Take a slice of Real Bread Week, returning for an eight year from 14-22 May 2016. Part of the Real Bread Campaign, this is a week celebrating additive-free loaves and the people who make them. The theme this year is sharing the delicious delights of real bread with children and encouraging baking skills and real food knowledge.

learn to bake during Real Bread Week
learn to bake during Real Bread Week

Campaign ambassador, and Fabulous Baker Brother, Tom Herbert of Hobbs House Bakery said: “Real Bread has the power to thrill taste buds and transform lives. Real Bread Week is the number one time of the year when bread lovers go all out, showing off delicious loaves, and winning people over.”

Campaign supporters are organising events including:

  • Cucina Restaurants: after-school family bread making sessions at many of the 40 schools it caters for around England
  • Bridging the Gap (an organisation that trains 15- and 16-year olds to mentor younger students): Real Bread making and storytelling class at St. Francis Primary School in Gorbals, Glasgow
  • The Hearth: afternoon of drop-in pizza making sessions for children in Lewes
  • Fordhall Community Land Initiative: Learn to build and use a cob (mud or clay) bread oven in Market Drayton

 

To help people dress for the part and raise some dough, Balcony Shirts has created limited edition On The Rise aprons and organic cotton t-shirts, making a donation to the campaign for each one sold.
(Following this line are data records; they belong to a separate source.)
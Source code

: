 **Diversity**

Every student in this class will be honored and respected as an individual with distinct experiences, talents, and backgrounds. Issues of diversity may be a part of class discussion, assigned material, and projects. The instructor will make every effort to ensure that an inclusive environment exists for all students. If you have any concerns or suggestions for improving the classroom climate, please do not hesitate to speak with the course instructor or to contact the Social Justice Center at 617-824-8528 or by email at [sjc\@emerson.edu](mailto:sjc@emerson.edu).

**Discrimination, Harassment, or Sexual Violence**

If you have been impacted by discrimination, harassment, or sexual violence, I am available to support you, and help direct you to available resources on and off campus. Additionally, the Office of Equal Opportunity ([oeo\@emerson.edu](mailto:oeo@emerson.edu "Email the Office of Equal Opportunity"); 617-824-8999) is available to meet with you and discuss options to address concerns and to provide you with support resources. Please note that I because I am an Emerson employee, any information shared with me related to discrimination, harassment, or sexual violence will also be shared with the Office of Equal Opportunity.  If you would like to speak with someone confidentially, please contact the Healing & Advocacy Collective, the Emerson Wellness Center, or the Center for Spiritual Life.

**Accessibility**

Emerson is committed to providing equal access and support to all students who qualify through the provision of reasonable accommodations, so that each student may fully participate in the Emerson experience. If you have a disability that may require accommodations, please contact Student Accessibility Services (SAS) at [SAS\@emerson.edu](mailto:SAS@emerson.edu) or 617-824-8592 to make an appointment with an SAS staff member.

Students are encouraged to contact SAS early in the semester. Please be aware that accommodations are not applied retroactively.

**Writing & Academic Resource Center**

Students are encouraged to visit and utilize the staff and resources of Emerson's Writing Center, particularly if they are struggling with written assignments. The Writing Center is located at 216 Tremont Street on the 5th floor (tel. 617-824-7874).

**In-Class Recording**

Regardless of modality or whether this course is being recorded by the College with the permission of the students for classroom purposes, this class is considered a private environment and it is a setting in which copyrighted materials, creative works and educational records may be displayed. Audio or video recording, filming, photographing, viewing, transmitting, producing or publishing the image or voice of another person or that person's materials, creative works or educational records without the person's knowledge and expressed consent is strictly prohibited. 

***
Real Bread Week for children

Follow the action on Twitter using hashtag #RealBreadWeek. For full details of Real Bread Week including many more public events, local Real Bread bakeries and classes, and how to join the campaign to enjoy a range of special offers, visit realbreadcampaign.org.

The Real Bread Campaign is part of the food and farming charity Sustain: the alliance for better food and farming, with supporters around the UK and in more than 20 other countries.

Starting from a basic definition of real bread as made without any artificial additives, the campaign’s mission is to find and share ways to make bread better for us, better for our communities and better for the planet.

Other highlights of the week include:

Saturday 14th May – Jo Bottrill will be serving up and talking about her Real Bread at Michelin-starred chef Bruno Loubet’s pop-up restaurant at the Parkside Farm Shop in Bedfordshire.

Sunday 15th – To mark both Real Bread Week and Dying Matters Week, this workshop in Pembrokeshire will explore good bread baking and good funerals that celebrate life and the role of the community.

Sunday 15th – To celebrate National Mills Weekend, the wheels of Cogglesford Mill will be turning to produce stoneground flour and Greenfield Bakers will be selling Real Bread.

Tuesday 17th – Love Bread Bakery in Brighouse, West Yorkshire, is running a free family learning breadmaking class for parents and pre-school children. It will teach families the Real Bread basics, with recipes they can try together at home.

All week (14-22 May)  – Emma’s Bakery is running workshops at the Real Food Store in Exeter through the week, with a view to setting up a scheme to get more Devonshire kids into bread.

All month – On Monday 16th, Hobbs House Bakery launches its annual #KingOfTheSourdough competition runs, with a weekly winner being announced every Monday. It culminates in a final bake off at Hobbs House Cookery School during Sourdough September.